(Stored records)

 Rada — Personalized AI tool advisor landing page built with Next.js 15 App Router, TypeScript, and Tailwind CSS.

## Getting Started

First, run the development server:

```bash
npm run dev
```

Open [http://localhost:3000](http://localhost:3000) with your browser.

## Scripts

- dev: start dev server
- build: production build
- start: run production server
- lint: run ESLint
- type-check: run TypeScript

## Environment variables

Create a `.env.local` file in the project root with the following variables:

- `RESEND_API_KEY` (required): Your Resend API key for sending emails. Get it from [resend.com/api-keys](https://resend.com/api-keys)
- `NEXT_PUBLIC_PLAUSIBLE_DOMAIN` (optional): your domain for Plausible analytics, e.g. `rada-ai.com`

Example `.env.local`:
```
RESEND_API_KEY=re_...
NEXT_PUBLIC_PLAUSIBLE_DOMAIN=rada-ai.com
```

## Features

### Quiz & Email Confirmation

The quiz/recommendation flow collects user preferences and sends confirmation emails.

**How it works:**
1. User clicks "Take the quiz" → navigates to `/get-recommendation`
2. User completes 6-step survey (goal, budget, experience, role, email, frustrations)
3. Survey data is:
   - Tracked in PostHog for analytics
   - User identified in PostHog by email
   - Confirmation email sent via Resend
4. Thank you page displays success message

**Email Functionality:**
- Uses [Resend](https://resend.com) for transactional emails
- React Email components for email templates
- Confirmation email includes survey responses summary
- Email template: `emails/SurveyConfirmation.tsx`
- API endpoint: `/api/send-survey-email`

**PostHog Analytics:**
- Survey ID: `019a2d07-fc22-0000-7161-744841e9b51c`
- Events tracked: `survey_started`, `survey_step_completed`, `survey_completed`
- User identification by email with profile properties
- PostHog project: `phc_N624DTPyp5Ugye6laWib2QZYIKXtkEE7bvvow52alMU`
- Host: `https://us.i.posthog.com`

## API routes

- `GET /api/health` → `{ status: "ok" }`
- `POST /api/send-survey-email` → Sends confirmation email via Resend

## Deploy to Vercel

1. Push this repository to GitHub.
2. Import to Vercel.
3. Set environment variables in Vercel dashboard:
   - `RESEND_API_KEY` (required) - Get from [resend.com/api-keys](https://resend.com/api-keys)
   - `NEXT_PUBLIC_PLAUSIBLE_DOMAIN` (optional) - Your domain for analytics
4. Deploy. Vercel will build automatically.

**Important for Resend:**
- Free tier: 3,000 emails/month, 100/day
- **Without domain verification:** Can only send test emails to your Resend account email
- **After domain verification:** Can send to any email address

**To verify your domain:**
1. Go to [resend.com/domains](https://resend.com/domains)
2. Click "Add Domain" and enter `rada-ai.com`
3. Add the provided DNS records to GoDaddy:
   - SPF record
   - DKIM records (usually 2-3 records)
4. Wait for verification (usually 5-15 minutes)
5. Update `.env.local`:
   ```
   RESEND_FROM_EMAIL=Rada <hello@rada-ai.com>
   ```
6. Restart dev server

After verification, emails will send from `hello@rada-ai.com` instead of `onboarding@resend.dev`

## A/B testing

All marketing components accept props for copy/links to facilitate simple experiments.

■ PROBLEM REQUIREMENTS
Only one stretch of the data above is needed. Restate it word for word, from the line containing "- lint: run ESLint" through the line containing "- React Email components for email templates", both ends included.

■ TASK OUTPUT
- lint: run ESLint
- type-check: run TypeScript

## Environment variables

Create a `.env.local` file in the project root with the following variables:

- `RESEND_API_KEY` (required): Your Resend API key for sending emails. Get it from [resend.com/api-keys](https://resend.com/api-keys)
- `NEXT_PUBLIC_PLAUSIBLE_DOMAIN` (optional): your domain for Plausible analytics, e.g. `rada-ai.com`

Example `.env.local`:
```
RESEND_API_KEY=re_...
NEXT_PUBLIC_PLAUSIBLE_DOMAIN=rada-ai.com
```

## Features

### Quiz & Email Confirmation

The quiz/recommendation flow collects user preferences and sends confirmation emails.

**How it works:**
1. User clicks "Take the quiz" → navigates to `/get-recommendation`
2. User completes 6-step survey (goal, budget, experience, role, email, frustrations)
3. Survey data is:
   - Tracked in PostHog for analytics
   - User identified in PostHog by email
   - Confirmation email sent via Resend
4. Thank you page displays success message

**Email Functionality:**
- Uses [Resend](https://resend.com) for transactional emails
- React Email components for email templates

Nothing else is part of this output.